I have this theory that the shuk (market) a few blocks away from my over-crowded, over-priced apartment is a microcosm of Tel Aviv, and maybe even a metaphor for Israel.

As you walk closer to the long strip of vendors selling everything from chicken liver to star fruit and the best falafel you’ve ever tasted, the chaos envelops you. It’s loud, crowded and filled to the brim with color. 

The people that inhabit this strange land range from 70-year-old tourists barely managing to step two feet into the main strip and 80-year-old Israelis nearly pushing me to the ground with their food carts. You find hipster twenty-somethings searching through the organic beets, religious women getting challah for their Shabbat dinner, and Americans yelling “kama ze olay?” in the most ridiculous accent. You hear vendors screaming at the top of their lungs “5 shekel tomatoes, 5 shekel tomatoes!” thinking that their voice will somehow overpower their cucumber counterpoint standing across the narrow row. And the cutest of them all, a little girl with a baked treat in hand, smiling at the baker saying, “shabbat shalom” with a beaming chocolate smile. 

You smell the tradition, the baked chicken, smoked salmon, and mounds of multi-colored olives. You are in pure foodie heaven when you see the laffa bread sizzling on the black stone top, spread with white cheese and sprinkled lovingly with za’atar and a healthy drizzle of olive oil. You sense the pride in the way the man stacks his bread and the urgency of the worker holding a tray full of hot out-of-the-oven pastries. 



You feel the rudeness and irritancy of the produce guy who doesn’t understand why you can’t understand his indistinguishable Hebrew. You see arguments arise with pricing and quality, an eruption of intensity coming out of nowhere but somehow always ending with a smile and a pat on the back. You whole-heartedly feel a sense of family when the pita man stacks in an extra bag of baked goodies with a wink, smile. It’s home.

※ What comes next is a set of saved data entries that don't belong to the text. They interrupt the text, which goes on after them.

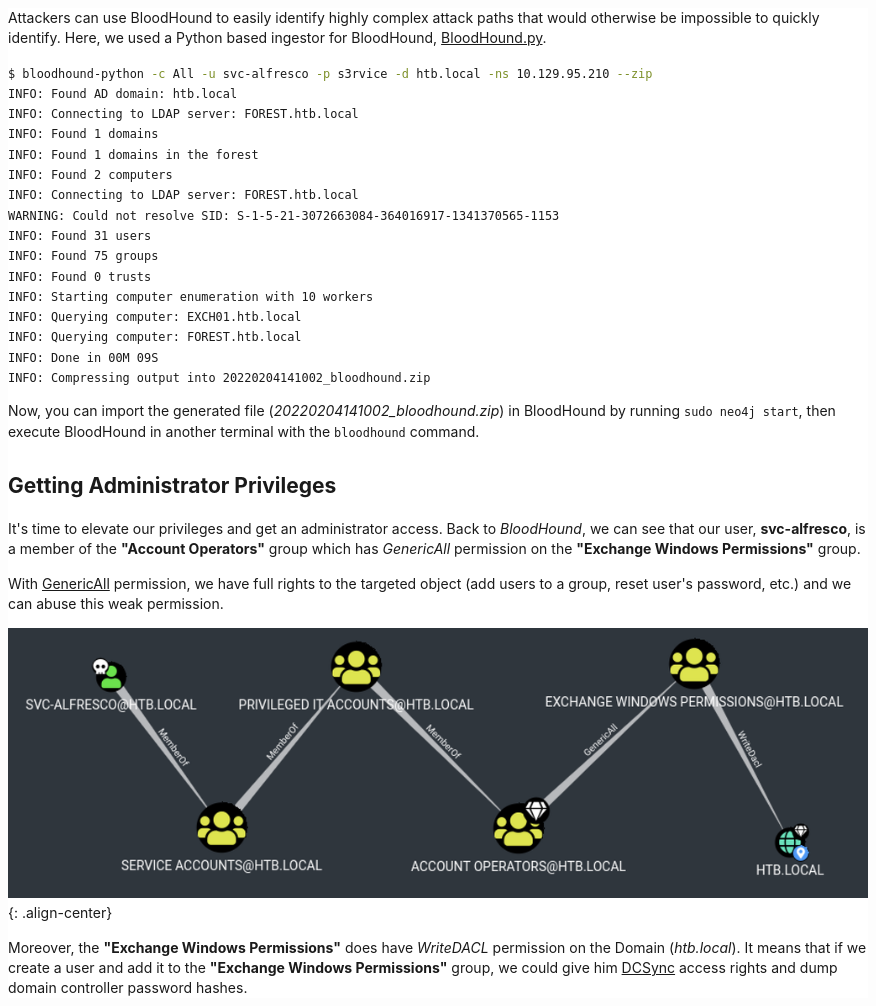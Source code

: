 Attackers can use BloodHound to easily identify highly complex attack paths that would otherwise be impossible to quickly identify. Here, we used a Python based ingestor for BloodHound, [BloodHound.py](https://github.com/fox-it/BloodHound.py).

```bash
$ bloodhound-python -c All -u svc-alfresco -p s3rvice -d htb.local -ns 10.129.95.210 --zip
INFO: Found AD domain: htb.local
INFO: Connecting to LDAP server: FOREST.htb.local
INFO: Found 1 domains
INFO: Found 1 domains in the forest
INFO: Found 2 computers
INFO: Connecting to LDAP server: FOREST.htb.local
WARNING: Could not resolve SID: S-1-5-21-3072663084-364016917-1341370565-1153
INFO: Found 31 users
INFO: Found 75 groups
INFO: Found 0 trusts
INFO: Starting computer enumeration with 10 workers
INFO: Querying computer: EXCH01.htb.local
INFO: Querying computer: FOREST.htb.local
INFO: Done in 00M 09S
INFO: Compressing output into 20220204141002_bloodhound.zip
```

Now, you can import the generated file (*20220204141002_bloodhound.zip*) in BloodHound by running `sudo neo4j start`, then execute BloodHound in another terminal with the `bloodhound` command.

## Getting Administrator Privileges

It's time to elevate our privileges and get an administrator access. Back to *BloodHound*, we can see that our user, **svc-alfresco**, is a member of the **"Account Operators"** group which has *GenericAll* permission on the **"Exchange Windows Permissions"** group. 

With [GenericAll](https://www.ired.team/offensive-security-experiments/active-directory-kerberos-abuse/abusing-active-directory-acls-aces) permission, we have full rights to the targeted object (add users to a group, reset user's password, etc.) and we can abuse this weak permission.

![image-center](/images/htb/htb_forest_bloodhound_02.png){: .align-center}

Moreover, the **"Exchange Windows Permissions"** does have *WriteDACL* permission on the Domain (*htb.local*). It means that if we create a user and add it to the **"Exchange Windows Permissions"** group, we could give him [DCSync](https://www.ired.team/offensive-security-experiments/active-directory-kerberos-abuse/dump-password-hashes-from-domain-controller-with-dcsync) access rights and dump domain controller password hashes.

The interactions, people and scenery are priceless in the eyes of someone with newly acquired citizenship. You understand that there is a price to pay for the delicious fruits of your labor. You understand that patience and a bit of elbow strength will get you what you want. And you understand that food just tastes better in the holy land.  If you understand the shuk, you understand Israel, chaotic beauty and all.